The Icon must have undergone some renovations over the centuries. Probably there was some retouching on the occasion of its Canonical coronation that took place in 1645 by Pontifical decree granted from Pope Innocent X.

In 1952 the icon underwent restoration and cleaning on the Somascan Fathers' initiative. In 2014-2015 the High Institute for Conservation and Restoration (ISCR) in Rome carried out another restoration of the "Madonna of St. Alexius" after which it was returned to Basilica of St. Alexius.

==Legend==
According to the legend, the icon was brought to Rome by the metropolitan Sergius Damascus in 977, after it had been kept in Edessa church of the Blessed Virgin for a long time. There had been many miracles from the icon so that it was known as a miraculous image. The history of the icon is closely related to the legend about St. Alexius, the only son of Euphemianus, a wealthy Christian Roman of the senatorial class. Alexius fled his arranged marriage to follow his holy vocation. Disguised as a beggar, he lived on the porch of the church in Edessa (Mesopotamia) for seventeen years. Eating only bread and drinking only water he prayed day and night near the icon of the Blessed Virgin, accepting alms, even from his own household slaves, who had been sent to look for him but did not recognize him, until a miraculous voice of the Blessed Virgin Mary from the Icon singled him out as a "Man of God".
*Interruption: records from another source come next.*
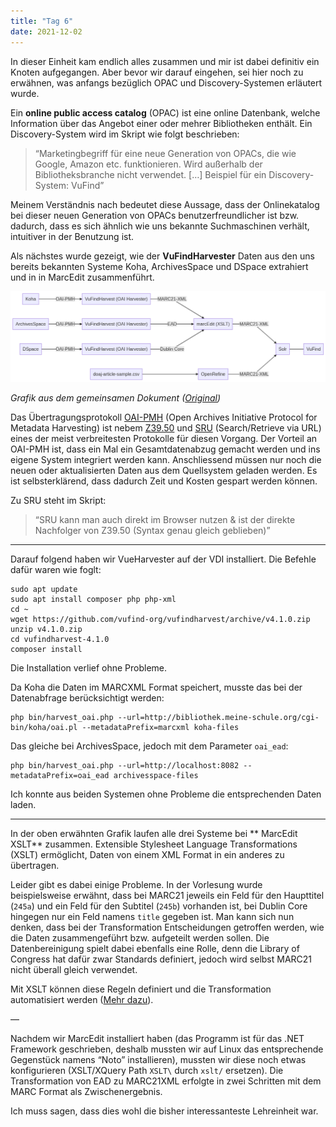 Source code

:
```yaml
---
title: "Tag 6"
date: 2021-12-02
---
```


In dieser Einheit kam endlich alles zusammen und mir ist dabei definitiv ein Knoten aufgegangen. Aber bevor wir darauf eingehen, sei hier noch zu erwähnen, was anfangs bezüglich OPAC und Discovery-Systemen erläutert wurde.

Ein **online public access catalog** (OPAC) ist eine online Datenbank, welche Information über das Angebot einer oder mehrer Bibliotheken enthält. Ein Discovery-System wird im Skript wie folgt beschrieben:

> “Marketingbegriff für eine neue Generation von OPACs, die wie Google, Amazon etc. funktionieren. Wird außerhalb der Bibliotheksbranche nicht verwendet. […] Beispiel für ein Discovery-System: VuFind”

Meinem Verständnis nach bedeutet diese Aussage, dass der Onlinekatalog bei dieser neuen Generation von OPACs benutzerfreundlicher ist bzw. dadurch, dass es sich ähnlich wie uns bekannte Suchmaschinen verhält, intuitiver in der Benutzung ist.

Als nächstes wurde gezeigt, wie der **VuFindHarvester** Daten aus den uns bereits bekannten Systeme Koha, ArchivesSpace und DSpace extrahiert und in in MarcEdit zusammenführt.

![Schaubild zu Lehrinhalten](../img/schaubild-lehrinhalte.png)

*Grafik aus dem gemeinsamen Dokument ([Original](https://github.com/felixlohmeier/bibliotheks-und-archivinformatik/raw/master/images/schaubild-lehrinhalte.png))*

Das Übertragungsprotokoll [OAI-PMH](https://www.openarchives.org/pmh/) (Open Archives Initiative Protocol for Metadata Harvesting) ist nebem [Z39.50](https://www.loc.gov/z3950/agency/) und [SRU](https://www.loc.gov/sru) (Search/Retrieve via URL) eines der meist verbreitesten Protokolle für diesen Vorgang. Der Vorteil an OAI-PMH ist, dass ein Mal ein Gesamtdatenabzug gemacht werden und ins eigene System integriert werden kann. Anschliessend müssen nur noch die neuen oder aktualisierten Daten aus dem Quellsystem geladen werden. Es ist selbsterklärend, dass dadurch Zeit und Kosten gespart werden können.

Zu SRU steht im Skript:

> “SRU kann man auch direkt im Browser nutzen & ist der direkte Nachfolger von Z39.50 (Syntax genau gleich geblieben)”

---

Darauf folgend haben wir VueHarvester auf der VDI installiert. Die Befehle dafür waren wie foglt:

```shell
sudo apt update
sudo apt install composer php php-xml
cd ~
wget https://github.com/vufind-org/vufindharvest/archive/v4.1.0.zip
unzip v4.1.0.zip
cd vufindharvest-4.1.0
composer install
```

Die Installation verlief ohne Probleme.

Da Koha die Daten im MARCXML Format speichert, musste das bei der Datenabfrage berücksichtigt werden:

```shell
php bin/harvest_oai.php --url=http://bibliothek.meine-schule.org/cgi-bin/koha/oai.pl --metadataPrefix=marcxml koha-files
```
Das gleiche bei ArchivesSpace, jedoch mit dem Parameter ```oai_ead```:

```shell
php bin/harvest_oai.php --url=http://localhost:8082 --metadataPrefix=oai_ead archivesspace-files
```

Ich konnte aus beiden Systemen ohne Probleme die entsprechenden Daten laden.

---

In der oben erwähnten Grafik laufen alle drei Systeme bei ** MarcEdit XSLT** zusammen. Extensible Stylesheet Language Transformations (XSLT) ermöglicht, Daten von einem XML Format in ein anderes zu übertragen.

Leider gibt es dabei einige Probleme. In der Vorlesung wurde beispielsweise erwähnt, dass bei MARC21 jeweils ein Feld für den Haupttitel (```245a```) und ein Feld für den Subtitel (```245b```) vorhanden ist, bei Dublin Core hingegen nur ein Feld namens ```title``` gegeben ist. Man kann sich nun denken, dass bei der Transformation Entscheidungen getroffen werden, wie die Daten zusammengeführt bzw. aufgeteilt werden sollen. Die Datenbereinigung spielt dabei ebenfalls eine Rolle, denn die Library of Congress hat dafür zwar Standards definiert, jedoch wird selbst MARC21 nicht überall gleich verwendet.

Mit XSLT können diese Regeln definiert und die Transformation automatisiert werden ([Mehr dazu](https://programminghistorian.org/en/lessons/transforming-xml-with-xsl)).

—

Nachdem wir MarcEdit installiert haben (das Programm ist für das .NET Framework geschrieben, deshalb mussten wir auf Linux das entsprechende Gegenstück namens “Noto” installieren), mussten wir diese noch etwas konfigurieren (XSLT/XQuery Path `XSLT\` durch `xslt/` ersetzen). Die Transformation von EAD zu MARC21XML erfolgte in zwei Schritten mit dem MARC Format als Zwischenergebnis.

Ich muss sagen, dass dies wohl die bisher interessanteste Lehreinheit war.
Fleeing the resultant notoriety, he returned to Rome, so changed that his parents did not recognize him, but as good Christians took him in and sheltered him for seventeen years, which he spent in a dark cubbyhole beneath the stairs, praying and teaching catechism to children. After his death, his family found writings on his body which told them who he was and how he had lived his life of penance from the day of his wedding, for the love of God. So the icon from an Edessa church where Alexis had prayed daily for seventeen years, was called the "Madonna of St. Alexis".

When the icon was brought to Rome, it was placed in the church dedicated to St. Alexius (Basilica of the Saints Bonifacio and Alexis) where his holy relics could be found. According to another legendary version, the icon is thought to have been brought from the East by St. Alexius himself. The "Madonna di Sant’Alessio" is a wonderful object of interest and devotion to be seen in the Chapel of the Most Holy Sacrament on the right side of the south transept of the basilica. The Chapel was built by Abbot Angelo Porro in 1674, restructured in 1750-1755, modified in 1814 by Charles IV of Spain (during his exile in the monastery of St. Alexis). It was restored by Antonio Munoz in 1935. The icon can be found above the altar of this Chapel.

In Rome there is one other icon of this type – the Madonna of Santa Maria in Ara Coeli in the basilica beside the "Campidoglio".

==Bibliography==
- Holweck, F. G., "A Biographical Dictionary of the Saints", St. Louis, Missouri: B. Herder Book Co., 1924.